# [Task material]
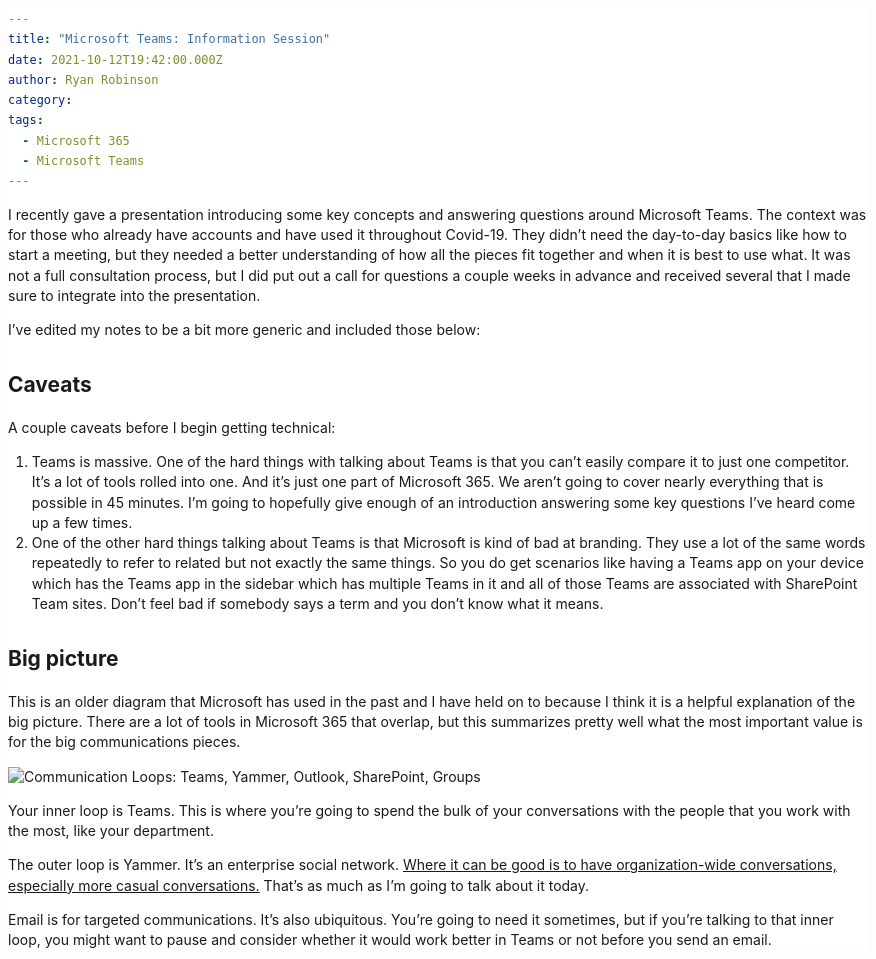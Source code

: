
 ```yaml
---
title: "Microsoft Teams: Information Session"
date: 2021-10-12T19:42:00.000Z
author: Ryan Robinson
category: 
tags:
  - Microsoft 365
  - Microsoft Teams
---
```


I recently gave a presentation introducing some key concepts and answering questions around Microsoft Teams. The context was for those who already have accounts and have used it throughout Covid-19. They didn’t need the day-to-day basics like how to start a meeting, but they needed a better understanding of how all the pieces fit together and when it is best to use what. It was not a full consultation process, but I did put out a call for questions a couple weeks in advance and received several that I made sure to integrate into the presentation.

I’ve edited my notes to be a bit more generic and included those below:

## Caveats

A couple caveats before I begin getting technical:

1. Teams is massive. One of the hard things with talking about Teams is that you can’t easily compare it to just one competitor. It’s a lot of tools rolled into one. And it’s just one part of Microsoft 365. We aren’t going to cover nearly everything that is possible in 45 minutes. I’m going to hopefully give enough of an introduction answering some key questions I’ve heard come up a few times.
2. One of the other hard things talking about Teams is that Microsoft is kind of bad at branding. They use a lot of the same words repeatedly to refer to related but not exactly the same things. So you do get scenarios like having a Teams app on your device which has the Teams app in the sidebar which has multiple Teams in it and all of those Teams are associated with SharePoint Team sites. Don’t feel bad if somebody says a term and you don’t know what it means.

## Big picture

This is an older diagram that Microsoft has used in the past and I have held on to because I think it is a helpful explanation of the big picture. There are a lot of tools in Microsoft 365 that overlap, but this summarizes pretty well what the most important value is for the big communications pieces.

![Communication Loops: Teams, Yammer, Outlook, SharePoint, Groups](/assets/img/2021/09/Communication-Loops.jpg)

Your inner loop is Teams. This is where you’re going to spend the bulk of your conversations with the people that you work with the most, like your department.

The outer loop is Yammer. It’s an enterprise social network. [Where it can be good is to have organization-wide conversations, especially more casual conversations.](/microsoft-365/the-time-i-recommended-yammer/) That’s as much as I’m going to talk about it today.

Email is for targeted communications. It’s also ubiquitous. You’re going to need it sometimes, but if you’re talking to that inner loop, you might want to pause and consider whether it would work better in Teams or not before you send an email.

# [What is expected]
Please transcribe all of the entries word for word, with the pictures left out.

# [Task output]
Source code

:
 ```yaml
---
title: "Microsoft Teams: Information Session"
date: 2021-10-12T19:42:00.000Z
author: Ryan Robinson
category: 
tags:
  - Microsoft 365
  - Microsoft Teams
---
```


I recently gave a presentation introducing some key concepts and answering questions around Microsoft Teams. The context was for those who already have accounts and have used it throughout Covid-19. They didn’t need the day-to-day basics like how to start a meeting, but they needed a better understanding of how all the pieces fit together and when it is best to use what. It was not a full consultation process, but I did put out a call for questions a couple weeks in advance and received several that I made sure to integrate into the presentation.

I’ve edited my notes to be a bit more generic and included those below:

## Caveats

A couple caveats before I begin getting technical:

1. Teams is massive. One of the hard things with talking about Teams is that you can’t easily compare it to just one competitor. It’s a lot of tools rolled into one. And it’s just one part of Microsoft 365. We aren’t going to cover nearly everything that is possible in 45 minutes. I’m going to hopefully give enough of an introduction answering some key questions I’ve heard come up a few times.
2. One of the other hard things talking about Teams is that Microsoft is kind of bad at branding. They use a lot of the same words repeatedly to refer to related but not exactly the same things. So you do get scenarios like having a Teams app on your device which has the Teams app in the sidebar which has multiple Teams in it and all of those Teams are associated with SharePoint Team sites. Don’t feel bad if somebody says a term and you don’t know what it means.

## Big picture

This is an older diagram that Microsoft has used in the past and I have held on to because I think it is a helpful explanation of the big picture. There are a lot of tools in Microsoft 365 that overlap, but this summarizes pretty well what the most important value is for the big communications pieces.

![Communication Loops: Teams, Yammer, Outlook, SharePoint, Groups](/assets/img/2021/09/Communication-Loops.jpg)

Your inner loop is Teams. This is where you’re going to spend the bulk of your conversations with the people that you work with the most, like your department.

The outer loop is Yammer. It’s an enterprise social network. [Where it can be good is to have organization-wide conversations, especially more casual conversations.](/microsoft-365/the-time-i-recommended-yammer/) That’s as much as I’m going to talk about it today.

Email is for targeted communications. It’s also ubiquitous. You’re going to need it sometimes, but if you’re talking to that inner loop, you might want to pause and consider whether it would work better in Teams or not before you send an email.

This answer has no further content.